132 Cong.Rec. H9794 (October 9, 1986).
. A duty may be plain even if the statute is ambiguous and "requires construction to determine the duties it creates. If the ... duty is clear after the court interprets the statute, the court has jurisdiction [under the Mandamus Act].” Piledrivers’ Local Union No. 2375 v. Smith, 695 F.2d 390, 392 (9th Cir.1982) (citation omitted). See also Knuckles v. Weinberger, 511 F.2d 1221, 1222 (9th Cir.1975) (“once the court interprets the law, the defendant’s duty will be clear”); Roberts v. United States, 176 U.S. 221, 231, 20 S.Ct. 376, 379, 44 L.Ed. 443 (1900). Thus, the fact that legislative history is consulted in construing Section 701 does not preclude mandamus.
. Soler's petition does not rely upon the APA explicitly, but we are to construe his pro se pleadings liberally. See Hughes v. Rowe, 449 U.S. 5, 9, 101 S.Ct. 173, 175, 66 L.Ed.2d 163 (1980); United States v. Eatinger, 902 F.2d 1383, 1385 (9th Cir.1990). Moreover, in Japan Whaling Ass'n. v. American Cetacean Soc., 478 U.S. 221, 228 & 231 n. 4, 106 S.Ct. 2860, 2865 & 2866 n. 4, 92 L.Ed.2d 166 (1986), a case involving no pro se parties, the Supreme Court treated a petition filed under the Mandamus Act to compel agency action as a claim for relief under the APA, reasoning that on the facts of the case the two forms of relief were "in essence" the same. We adopt the same approach.
. There is no indication in either the text or legislative history of Section 701 that Congress intended to preclude judicial review.
. Soler has also argued the INS has violated the Equal Protection Clause, the Due Process Clause, 8 U.S.C. § 1252(a), and that he is entitled to discretionary relief under 8 U.S.C. § 1182(c).

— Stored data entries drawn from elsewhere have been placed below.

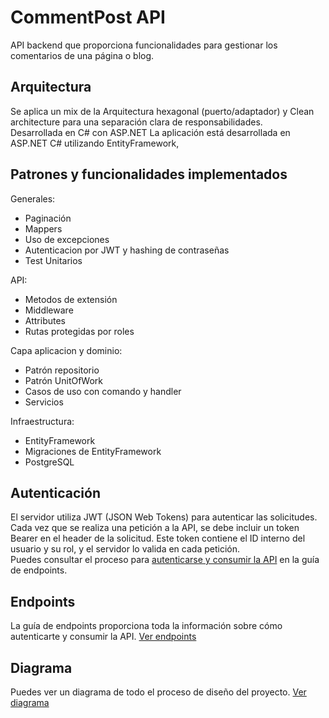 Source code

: # CommentPost API

API backend que proporciona funcionalidades para gestionar los comentarios de una página o blog.


## Arquitectura

Se aplica un mix de la Arquitectura hexagonal (puerto/adaptador) y Clean architecture para una separación clara de responsabilidades.  
Desarrollada en C# con ASP.NET
La aplicación está desarrollada en ASP.NET C# utilizando EntityFramework,


## Patrones y funcionalidades implementados

Generales:
- Paginación
- Mappers
- Uso de excepciones
- Autenticacion por JWT y hashing de contraseñas
- Test Unitarios

API:
- Metodos de extensión
- Middleware
- Attributes
- Rutas protegidas por roles

Capa aplicacion y dominio:
- Patrón repositorio
- Patrón UnitOfWork
- Casos de uso con comando y handler
- Servicios

Infraestructura:
- EntityFramework
- Migraciones de EntityFramework
- PostgreSQL


## Autenticación

El servidor utiliza JWT (JSON Web Tokens) para autenticar las solicitudes. Cada vez que se realiza una petición a la API, se debe incluir un token Bearer en el header de la solicitud. Este token contiene el ID interno del usuario y su rol, y el servidor lo valida en cada petición.  
Puedes consultar el proceso para [autenticarse y consumir la API](./endpoints.md#Autenticación) en la guía de endpoints.


## Endpoints

La guía de endpoints proporciona toda la información sobre cómo autenticarte y consumir la API.
[Ver endpoints](./endpoints.md)


## Diagrama

Puedes ver un diagrama de todo el proceso de diseño del proyecto.
[Ver diagrama](./CommentPostDiagram.png)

Because these claims were not presented to the district court and, in any event, appear to be meritless, we do not address them
. On remand, the district court may wish to consider appointing counsel to assist Soler if, in its judgment, such an appointment would be helpful to the court.
Dissenting Opinion
dissenting:
I agree that Congress has said what it expects the INS to do, pretty clearly. But I disagree that Soler has made out a clear claim to relief on account of a duty owed to him, as the Mandamus Act requires. 28 U.S.C. § 1361; see Nova Stylings, Inc. v. Ladd, 695 F.2d 1179, 1180 (9th Cir.1983). Federal prisoners were not the intended beneficiaries of section 701 of the Immigration Reform and Control Act of 1986, 8 U.S.C. § 1252(i); the legislative history indicates that states, and overcrowded prisons, were. See 132 Cong.Rec. H9794-95 (daily ed. Oct. 9, 1986), S16909 (daily ed. Oct. 17, 1986); Gonzalez v. INS, 867 F.2d 1108, 1110 (8th Cir.1989). For this reason, I would affirm.
Unlike the majority, I also would not try to fashion a claim under the Administrative Procedure Act. Soler’s petition does not assert an APA claim, and we did not ask the government to brief the issue. While we are certainly obliged to construe pro se pleadings liberally, that obligation does not require us to go off on an untested theory. We could have appointed counsel for Soler and invited a response from the INS. Given that we have done neither, I respectfully dissent.